If you look at the teeth of a ring gear, you will notice that one side of each tooth is nearly vertical while the other side has more of an angle. The sharper of the two sides is the drive side of the gear, while the more gradually angled one is the coast side. In low-pinion front axle applications, engine torque is actually applied to the coast side of the gear (so the gear drives forward on the coast side), whereas on high-pinion applications engine torque when moving forward is applied to the normal drive side. By design the coast side of the gear is weaker, so a low-pinion front axle is going to be weaker than its high-pinion equivalent.
We posed your questions to some experts at both Nitro Gear & Axle (nitro-gear.com) and Motive Gear (motivegear.com) to see what they had to say. While neither company had hard data or empirical numbers that they could share with us regarding high- and low-pinion front axles, both agreed that in terms of just the ring-and-pinion in otherwise identical housings (such as high- and low-pinion Dana 30s), the high-pinion gears are stronger.
How much stronger? We weren’t able to find anyone who could give us hard numbers, but both experts were quick to point out that there is much more to it than which side of the gear the engine torque is being applied to. Axleshaft diameter, axletube thickness, differential style, knuckles, hubs, and much more have a great deal to do with the overall strength of a front axle.
A stock high-pinion Dana 30 out of an XJ is going to be marginally stronger than an XJ low-pinion Dana 30, but a low-pinion Dana 44 is going to have much more strength than a high-pinion Dana 30 for several reasons. The larger, 8 1/2-inch-diameter ring gear of a Dana 44 is going to have much more tooth engagement (surface area) than the 7.2-inch-diameter gear of the Dana 30, and tooth contact is going to play more of a role in strength than which side of the gear the engine torque is being applied to. This is why larger-capacity axles (Dana 60, 14-bolt, and so on) have larger-diameter ring-and-pinions to match.

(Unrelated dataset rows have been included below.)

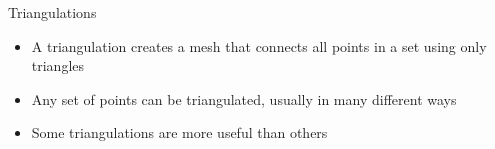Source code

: \begin{frame}{Triangulations}
	\begin{itemize}
		\item A triangulation creates a mesh that connects all points in a set using only triangles
		\item Any set of points can be triangulated, usually in many different ways
		\item Some triangulations are more useful than others
	\end{itemize}
	
\end{frame}
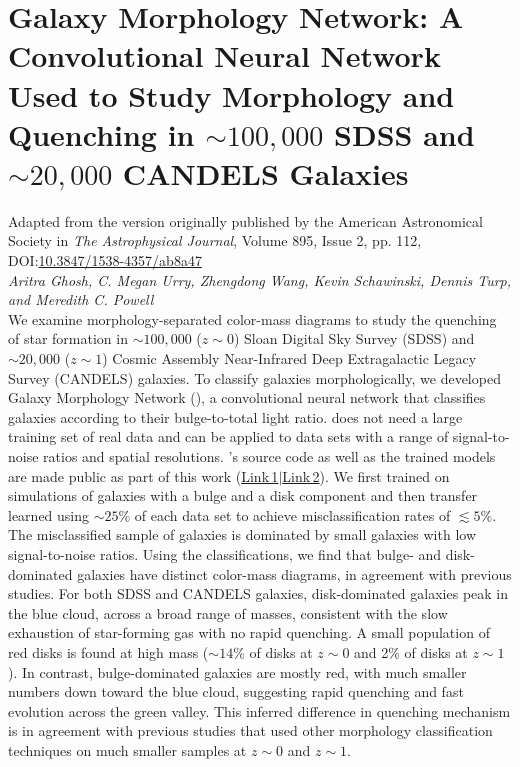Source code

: \chapter{Galaxy Morphology Network: A Convolutional Neural Network Used to Study Morphology and Quenching in $\sim 100,000$ SDSS and $\sim 20,000$ CANDELS Galaxies \label{ch:gamornet}}

Adapted from the version originally published by the American Astronomical Society in \textit{The Astrophysical Journal}, Volume 895, Issue 2, pp. 112, DOI:\href{https://iopscience.iop.org/article/10.3847/1538-4357/ab8a47/meta}{10.3847/1538-4357/ab8a47}\\
{\large \emph{Aritra Ghosh, C. Megan Urry, Zhengdong Wang, Kevin Schawinski, Dennis Turp, and Meredith C. Powell} }\\


We examine morphology-separated color-mass diagrams to study the quenching of star formation in $\sim 100,000$ ($z\sim0$) Sloan Digital Sky Survey (SDSS) and $\sim 20,000$ ($z\sim1$) Cosmic Assembly Near-Infrared Deep Extragalactic Legacy Survey (CANDELS) galaxies. To classify galaxies morphologically, we developed Galaxy Morphology Network (\gamornet{}), a convolutional neural network that classifies galaxies according to their bulge-to-total light ratio. \gamornet{} does not need a large training set of real data and can be applied to data sets with a range of signal-to-noise ratios and spatial resolutions. \gamornet{}'s source code as well as the trained models are made public as part of this work (\href{http://www.astro.yale.edu/aghosh/gamornet.html}{Link\,1}$\vert$\href{http://gamornet.ghosharitra.com}{Link\,2}). We first trained \gamornet{} on simulations of galaxies with a bulge and a disk component and then transfer learned using $\sim25\%$ of each data set to achieve misclassification rates of $\lesssim5\%$. The misclassified sample of galaxies is dominated by small galaxies with low signal-to-noise ratios. Using the \gamornet{} classifications, we find that bulge- and disk-dominated galaxies have distinct color-mass diagrams, in agreement with previous studies. For both SDSS and CANDELS galaxies, disk-dominated galaxies peak in the blue cloud, across a broad range of masses, consistent with the slow exhaustion of star-forming gas with no rapid quenching. A small population of red disks is found at high mass ($\sim14$\% of disks at $z\sim0$ and 2\% of disks at $z \sim 1$). In contrast, bulge-dominated galaxies are mostly red, with much smaller numbers down toward the blue cloud, suggesting rapid quenching and fast evolution across the green valley. This inferred difference in quenching mechanism is in agreement with previous studies that used other morphology classification techniques on much smaller samples at $z\sim0$ and $z\sim1$.

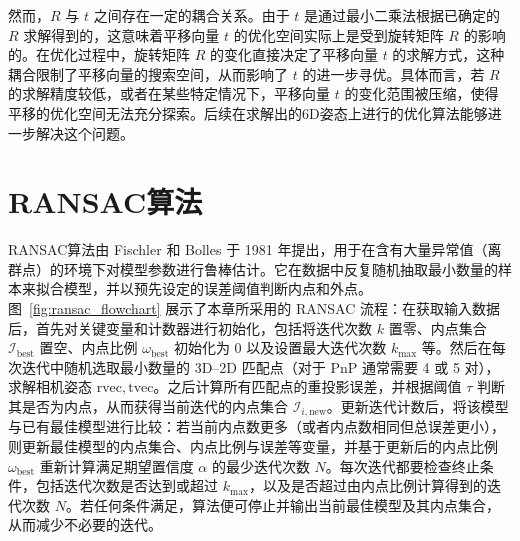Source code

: 然而，$R$ 与 $t$ 之间存在一定的耦合关系。由于 $t$ 是通过最小二乘法根据已确定的 $R$ 求解得到的，这意味着平移向量 $t$ 的优化空间实际上是受到旋转矩阵 $R$ 的影响的。在优化过程中，旋转矩阵 $R$ 的变化直接决定了平移向量 $t$ 的求解方式，这种耦合限制了平移向量的搜索空间，从而影响了 $t$ 的进一步寻优。具体而言，若 $R$ 的求解精度较低，或者在某些特定情况下，平移向量 $t$ 的变化范围被压缩，使得平移的优化空间无法充分探索。后续在求解出的6D姿态上进行的优化算法能够进一步解决这个问题。



\section{RANSAC算法}
\label{sec:ransac_pnp}

RANSAC算法由 Fischler 和 Bolles 于 1981 年提出，用于在含有大量异常值（离群点）的环境下对模型参数进行鲁棒估计。它在数据中反复随机抽取最小数量的样本来拟合模型，并以预先设定的误差阈值判断内点和外点。图~\ref{fig:ransac_flowchart} 展示了本章所采用的 RANSAC 流程：在获取输入数据后，首先对关键变量和计数器进行初始化，包括将迭代次数 \(k\) 置零、内点集合 \(\mathcal{I}_{\text{best}}\) 置空、内点比例 \(\omega_{\text{best}}\) 初始化为 0 以及设置最大迭代次数 \(k_{\max}\) 等。然后在每次迭代中随机选取最小数量的 3D--2D 匹配点（对于 PnP 通常需要 4 或 5 对），求解相机姿态 \(\mathrm{rvec}, \mathrm{tvec}\)。之后计算所有匹配点的重投影误差，并根据阈值 \(\tau\) 判断其是否为内点，从而获得当前迭代的内点集合 \(\mathcal{I}_{i,\text{new}}\)。更新迭代计数后，将该模型与已有最佳模型进行比较：若当前内点数更多（或者内点数相同但总误差更小），则更新最佳模型的内点集合、内点比例与误差等变量，并基于更新后的内点比例 \(\omega_{\text{best}}\) 重新计算满足期望置信度 \(\alpha\) 的最少迭代次数 \(N\)。每次迭代都要检查终止条件，包括迭代次数是否达到或超过 \(k_{\max}\)，以及是否超过由内点比例计算得到的迭代次数 \(N\)。若任何条件满足，算法便可停止并输出当前最佳模型及其内点集合，从而减少不必要的迭代。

The pinion gear shafts (another common failure site) are also different diameters. Dana 30s have 1.18-inch-diameter, 27-spline axleshafts that are smaller than 1.31-inch, 30-spline Dana 44 axleshafts. Those numbers might not seem significant until you realize that strength ramps up exponentially with every few thousandths of an inch in diameter. Axletube thicknesses can vary widely according to the age and application of both axles.
On top of all of this, there are aftermarket upgrades available that can beef up many different components of each axle, which further middies the waters for this discussion.
This is a long-winded answer to a seemingly simple question, but the bottom line is that many factors are involved in axle strength beyond just the ring-and-pinion or the pinion’s position relative to the centerline of the axle. Specific to Dana 44 axles, it is worth noting that the newer JK Dana 44s (and Dana 30s, for that matter) use pinions of significantly larger diameter than the older models. In fact, the diameter is equivalent to that of a Dana 60. As a result, Nitro Gear & Axle and a few other companies have released retrofit gears that allow standard-rotation Dana 44s to be upgraded with the newer and stronger JK-style ring-and-pinion sets. This is great news for any older Dana 44 applications, of which there are many among almost all of the OE manufacturers.